EXERCISE INPUTS START

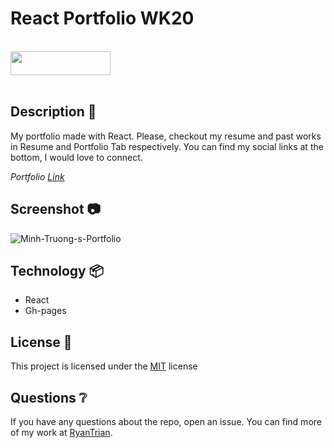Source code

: # React Portfolio WK20

<br>
<img width=160, height=38 src="https://img.shields.io/badge/license-MIT-important">
<br>
<br>

## Description 📃

My portfolio made with React. Please, checkout my resume and past works in Resume and Portfolio Tab respectively. You can find my social links at the bottom, I would love to connect.

*Portfolio [Link](https://jate19.herokuapp.com/)*

## Screenshot 📷

![Minh-Truong-s-Portfolio](https://user-images.githubusercontent.com/82792300/215894754-f68d83f8-ce4b-41b6-997b-5ce69893341f.png)

## Technology 📦

- React
- Gh-pages
  
## License 🔑

This project is licensed under the [MIT](LICENSE) license

## Questions ❔

If you have any questions about the repo, open an issue. 
You can find more of my work at [RyanTrian](https://github.com/RyanTrian).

EXERCISE INPUTS END

#### TASK OBJECTIVE
The answer should be the records above, unchanged, with the pictures omitted.

#### RESULT OF THIS TASK
Source code

: # React Portfolio WK20

<br>
<img width=160, height=38 src="https://img.shields.io/badge/license-MIT-important">
<br>
<br>

## Description 📃

My portfolio made with React. Please, checkout my resume and past works in Resume and Portfolio Tab respectively. You can find my social links at the bottom, I would love to connect.

*Portfolio [Link](https://jate19.herokuapp.com/)*

## Screenshot 📷

![Minh-Truong-s-Portfolio](https://user-images.githubusercontent.com/82792300/215894754-f68d83f8-ce4b-41b6-997b-5ce69893341f.png)

## Technology 📦

- React
- Gh-pages
  
## License 🔑

This project is licensed under the [MIT](LICENSE) license

## Questions ❔

If you have any questions about the repo, open an issue. 
You can find more of my work at [RyanTrian](https://github.com/RyanTrian).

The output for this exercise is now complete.